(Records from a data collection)
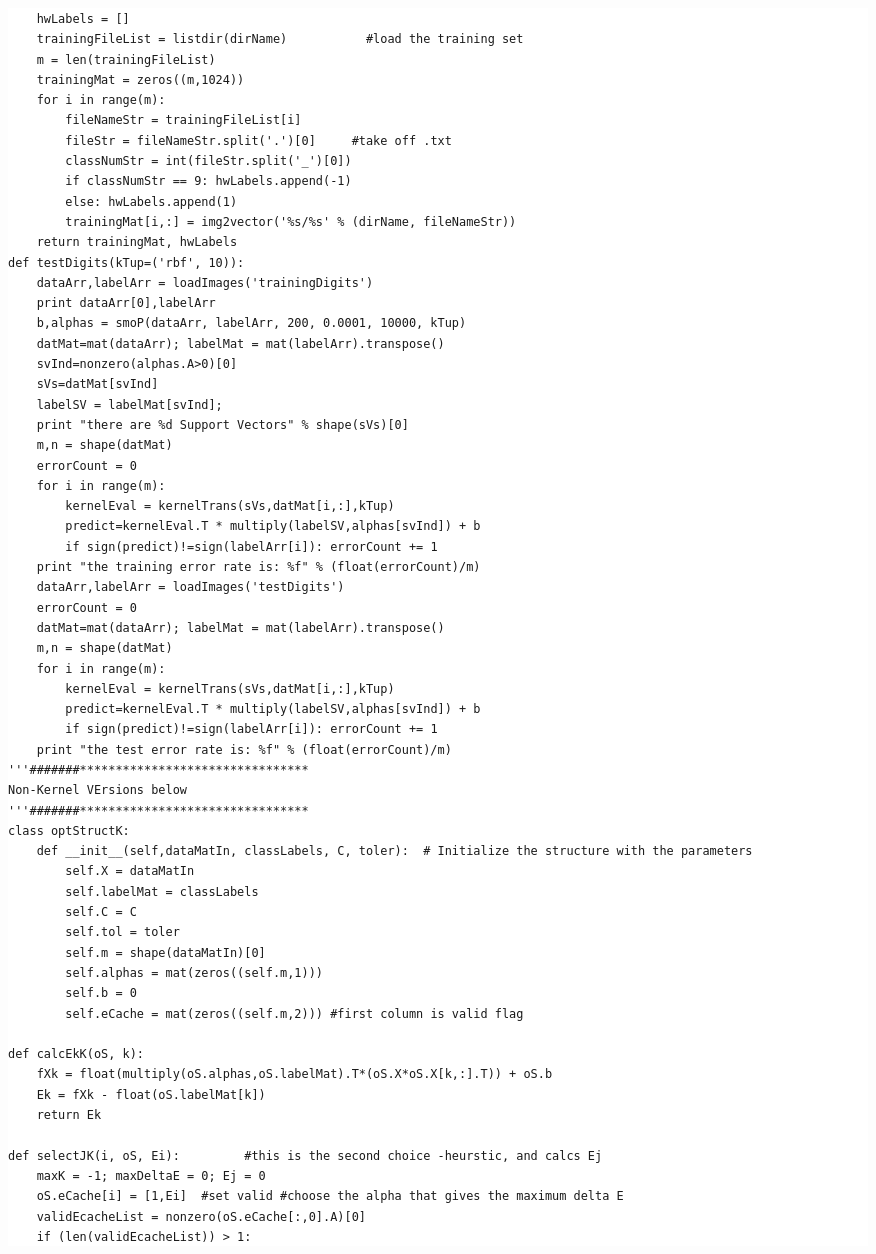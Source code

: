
 ```
    hwLabels = []
    trainingFileList = listdir(dirName)           #load the training set
    m = len(trainingFileList)
    trainingMat = zeros((m,1024))
    for i in range(m):
        fileNameStr = trainingFileList[i]
        fileStr = fileNameStr.split('.')[0]     #take off .txt
        classNumStr = int(fileStr.split('_')[0])
        if classNumStr == 9: hwLabels.append(-1)
        else: hwLabels.append(1)
        trainingMat[i,:] = img2vector('%s/%s' % (dirName, fileNameStr))
    return trainingMat, hwLabels    
def testDigits(kTup=('rbf', 10)):
    dataArr,labelArr = loadImages('trainingDigits')
    print dataArr[0],labelArr
    b,alphas = smoP(dataArr, labelArr, 200, 0.0001, 10000, kTup)
    datMat=mat(dataArr); labelMat = mat(labelArr).transpose()
    svInd=nonzero(alphas.A>0)[0]
    sVs=datMat[svInd] 
    labelSV = labelMat[svInd];
    print "there are %d Support Vectors" % shape(sVs)[0]
    m,n = shape(datMat)
    errorCount = 0
    for i in range(m):
        kernelEval = kernelTrans(sVs,datMat[i,:],kTup)
        predict=kernelEval.T * multiply(labelSV,alphas[svInd]) + b
        if sign(predict)!=sign(labelArr[i]): errorCount += 1
    print "the training error rate is: %f" % (float(errorCount)/m)
    dataArr,labelArr = loadImages('testDigits')
    errorCount = 0
    datMat=mat(dataArr); labelMat = mat(labelArr).transpose()
    m,n = shape(datMat)
    for i in range(m):
        kernelEval = kernelTrans(sVs,datMat[i,:],kTup)
        predict=kernelEval.T * multiply(labelSV,alphas[svInd]) + b
        if sign(predict)!=sign(labelArr[i]): errorCount += 1    
    print "the test error rate is: %f" % (float(errorCount)/m) 
'''#######********************************
Non-Kernel VErsions below
'''#######********************************
class optStructK:
    def __init__(self,dataMatIn, classLabels, C, toler):  # Initialize the structure with the parameters 
        self.X = dataMatIn
        self.labelMat = classLabels
        self.C = C
        self.tol = toler
        self.m = shape(dataMatIn)[0]
        self.alphas = mat(zeros((self.m,1)))
        self.b = 0
        self.eCache = mat(zeros((self.m,2))) #first column is valid flag
        
def calcEkK(oS, k):
    fXk = float(multiply(oS.alphas,oS.labelMat).T*(oS.X*oS.X[k,:].T)) + oS.b
    Ek = fXk - float(oS.labelMat[k])
    return Ek
        
def selectJK(i, oS, Ei):         #this is the second choice -heurstic, and calcs Ej
    maxK = -1; maxDeltaE = 0; Ej = 0
    oS.eCache[i] = [1,Ei]  #set valid #choose the alpha that gives the maximum delta E
    validEcacheList = nonzero(oS.eCache[:,0].A)[0]
    if (len(validEcacheList)) > 1:
```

Exercise instructions - Please show each line in the records above that contains "fileNameStr".

Task response -
        fileNameStr = trainingFileList[i]
        fileStr = fileNameStr.split('.')[0]     #take off .txt
        trainingMat[i,:] = img2vector('%s/%s' % (dirName, fileNameStr))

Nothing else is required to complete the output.